The calculation should be relatively quick, on the order of a minute of runtime. With the above command, only mininmal output (warnings) will be reported. You can increase the verbosity to report info messages by setting the output.verbosity key to 1 or debug messages with 2.

With the following code, we can look at the generated phase diagram and compare it to our data.

# First-principles phase diagram
from pycalphad import Database, variables as v
from espei.datasets import load_datasets, recursive_glob
from espei.plot import multiplot
import matplotlib.pyplot as plt

# load the experimental and DFT datasets
datasets = load_datasets(recursive_glob('input-data', '*.json'))

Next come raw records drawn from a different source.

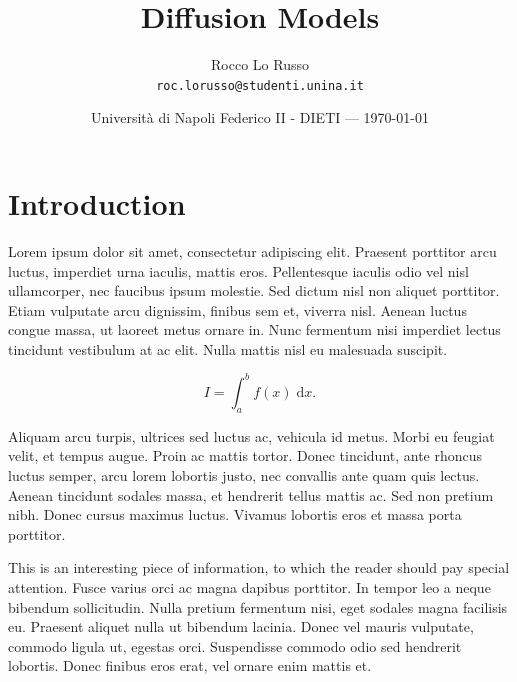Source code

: \documentclass{article}
\title{Diffusion Models} %
\author{Rocco Lo Russo\\ \texttt{roc.lorusso@studenti.unina.it}} %
\date{Università di Napoli Federico II - DIETI --- \today} %
\begin{document}
\maketitle %


\section*{Introduction} %

Lorem ipsum dolor sit amet, consectetur adipiscing elit. Praesent porttitor arcu luctus, imperdiet urna iaculis, mattis eros. Pellentesque iaculis odio vel nisl ullamcorper, nec faucibus ipsum molestie. Sed dictum nisl non aliquet porttitor. Etiam vulputate arcu dignissim, finibus sem et, viverra nisl. Aenean luctus congue massa, ut laoreet metus ornare in. Nunc fermentum nisi imperdiet lectus tincidunt vestibulum at ac elit. Nulla mattis nisl eu malesuada suscipit.

\begin{equation}
	I = \int_{a}^{b} f(x) \; \text{d}x.
\end{equation}

Aliquam arcu turpis, ultrices sed luctus ac, vehicula id metus. Morbi eu feugiat velit, et tempus augue. Proin ac mattis tortor. Donec tincidunt, ante rhoncus luctus semper, arcu lorem lobortis justo, nec convallis ante quam quis lectus. Aenean tincidunt sodales massa, et hendrerit tellus mattis ac. Sed non pretium nibh. Donec cursus maximus luctus. Vivamus lobortis eros et massa porta porttitor.

\begin{info} %
	This is an interesting piece of information, to which the reader should pay special attention. Fusce varius orci ac magna dapibus porttitor. In tempor leo a neque bibendum sollicitudin. Nulla pretium fermentum nisi, eget sodales magna facilisis eu. Praesent aliquet nulla ut bibendum lacinia. Donec vel mauris vulputate, commodo ligula ut, egestas orci. Suspendisse commodo odio sed hendrerit lobortis. Donec finibus eros erat, vel ornare enim mattis et.
\end{info}

\end{document}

# set up the pycalphad phase diagram calculation
dbf = Database('cu-mg_dft.tdb')
comps = ['CU', 'MG', 'VA']
phases = ['LIQUID', 'FCC_A1', 'HCP_A3', 'CUMG2', 'LAVES_C15']
conds = {v.P: 101325, v.T: (300, 1500, 10), v.X('MG'): (0, 1, 0.01)}

# plot the phase diagram and data
multiplot(dbf, comps, phases, conds, datasets)
plt.savefig('cu-mg_dft_phase_diagram.png')

Which should result in the following figure

First-principles Cu-Mg phase diagram

First-principles Cu-Mg phase diagram from the single-phase fitting in ESPEI

We can see that the phase diagram is already very reasonable compared to the experimental points. The liquidus temperatures and the solubilities of the fcc and Laves phases are the key differences between the equilibrium data and our first-principles phase diagram. The next section will discuss using ESPEI to optimize the parameters selected and calculated based on the single-phase data to these multi-phase equilibria.

MCMC optimization

With the data in the CU-MG input data, ESPEI generated 18 parameters to fit. For systems with more components, solution phases, and input data, may more parameters could be required to describe the thermodynamics of the specific system well. Because they describe Gibbs free energies, parameters in CALPHAD models are highly correlated in both single-phase descriptions and for describing equilibria between phases. For large systems, global numerical optimization of many parameters simultaneously is computationally intractable.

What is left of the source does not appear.